You are not entirely alone. Ever.

With votive candles lit in remembrance of loved ones, we entered the softly lit church at dusk. We sat in silence until the piano and violin soothed the gatherers with Fantasia on Greensleeves, arranged by Ralph Vaughan Williams. Imagine yourself there with a candle.

After readings from Frederick Buechner, Mary Oliver, Romans 8 and a brief homily, Arvo Pärt’s Spiegel im Spiegel provided the music for worshipers to come forward to place our candles on the altar.

As the teenage daughter and her 9 year-old brother returned to their pew in front of us, it was apparent they’d experienced a devastating loss. Perhaps a grandparent? A cousin? A pet? The brother, half her size, threw his arms around his sister with great tenderness, sharing a vulnerable moment of deep grief. The father’s hand stretched across the pew to hold them both.

I learned later the reason for their grief – the death of a close friend two months before in a murder suicide that killed her friend, classmate, and teammate, two other children, and their parents. They’d had a normal dinner together the night before the tragedy no one had anticipated or imagined.
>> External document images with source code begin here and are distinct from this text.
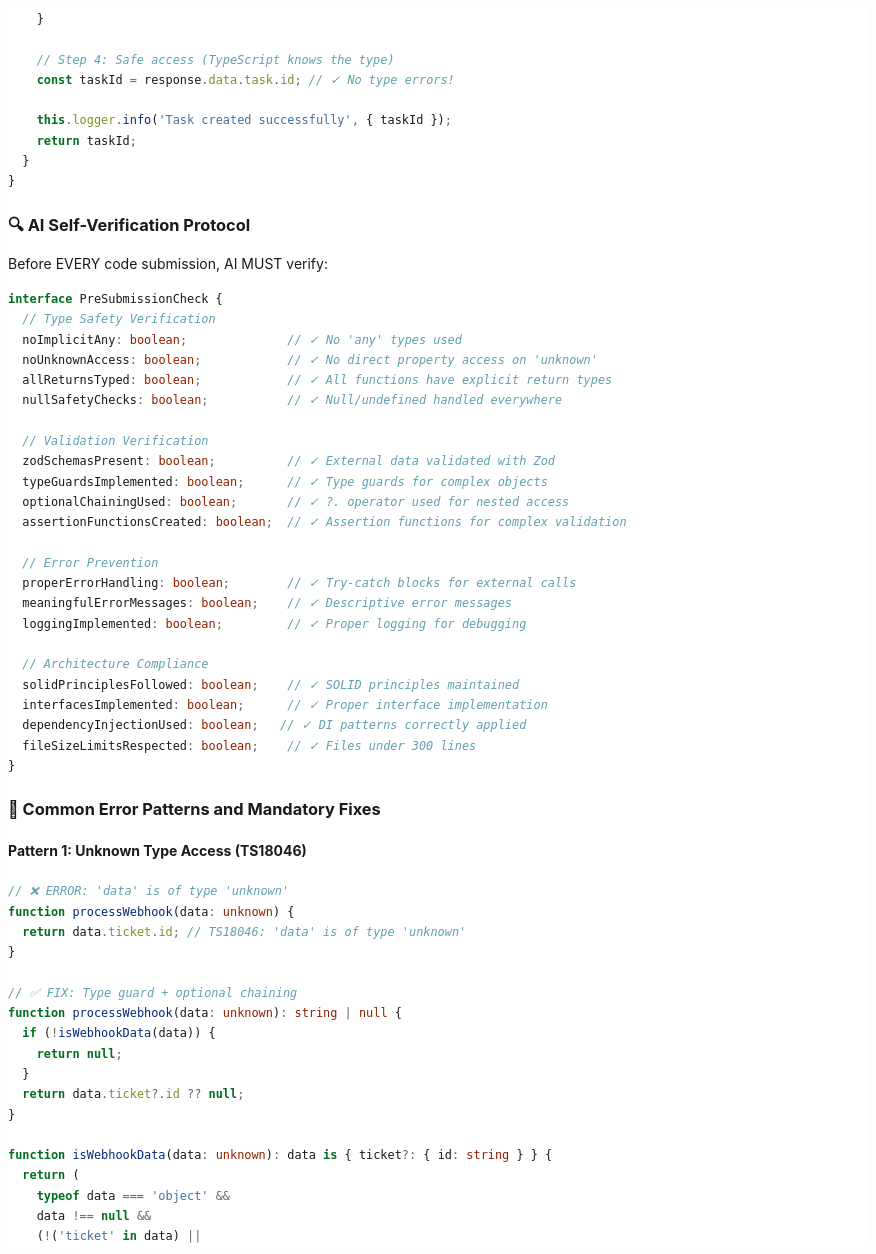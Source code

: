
```typescript
    }
    
    // Step 4: Safe access (TypeScript knows the type)
    const taskId = response.data.task.id; // ✓ No type errors!
    
    this.logger.info('Task created successfully', { taskId });
    return taskId;
  }
}
```

### 🔍 AI Self-Verification Protocol

Before EVERY code submission, AI MUST verify:

```typescript
interface PreSubmissionCheck {
  // Type Safety Verification
  noImplicitAny: boolean;              // ✓ No 'any' types used
  noUnknownAccess: boolean;            // ✓ No direct property access on 'unknown'
  allReturnsTyped: boolean;            // ✓ All functions have explicit return types
  nullSafetyChecks: boolean;           // ✓ Null/undefined handled everywhere
  
  // Validation Verification
  zodSchemasPresent: boolean;          // ✓ External data validated with Zod
  typeGuardsImplemented: boolean;      // ✓ Type guards for complex objects
  optionalChainingUsed: boolean;       // ✓ ?. operator used for nested access
  assertionFunctionsCreated: boolean;  // ✓ Assertion functions for complex validation
  
  // Error Prevention
  properErrorHandling: boolean;        // ✓ Try-catch blocks for external calls
  meaningfulErrorMessages: boolean;    // ✓ Descriptive error messages
  loggingImplemented: boolean;         // ✓ Proper logging for debugging
  
  // Architecture Compliance
  solidPrinciplesFollowed: boolean;    // ✓ SOLID principles maintained
  interfacesImplemented: boolean;      // ✓ Proper interface implementation
  dependencyInjectionUsed: boolean;   // ✓ DI patterns correctly applied
  fileSizeLimitsRespected: boolean;    // ✓ Files under 300 lines
}
```

### 🚨 Common Error Patterns and Mandatory Fixes

#### Pattern 1: Unknown Type Access (TS18046)
```typescript
// ❌ ERROR: 'data' is of type 'unknown'
function processWebhook(data: unknown) {
  return data.ticket.id; // TS18046: 'data' is of type 'unknown'
}

// ✅ FIX: Type guard + optional chaining
function processWebhook(data: unknown): string | null {
  if (!isWebhookData(data)) {
    return null;
  }
  return data.ticket?.id ?? null;
}

function isWebhookData(data: unknown): data is { ticket?: { id: string } } {
  return (
    typeof data === 'object' &&
    data !== null &&
    (!('ticket' in data) || 
```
votive-candlesTonight the friend was there to deal with her grief. There was something profoundly sacred about the church tonight – a community of the grieving like no other community. Real. Unvarnished. Reverent. Open. Prayerful. Tender. A healthy vulnerable community of mutual need and faith lighting candles, bearing witness to an inexplicable grace greater than the darkness that had fallen upon us.

Members of the Trinity Mental Health Initiative (MHI) Board of Trinity Episcopal Church, founded two years ago, hosted the service. The note in the bulletin read:

“MHI was birthed in the sorrow of personal loss, and with the intent that no one should have to be alone in the terrible helplessness and sadness that comes with some deaths. … We invite you to open yourselves today to both sadness and possibility, and to know that you are not entirely alone. Ever.”

I wish the sorrowing world could have been there.

  • Gordon C. Stewart, Chaska, MN, Dec. 6, 2015.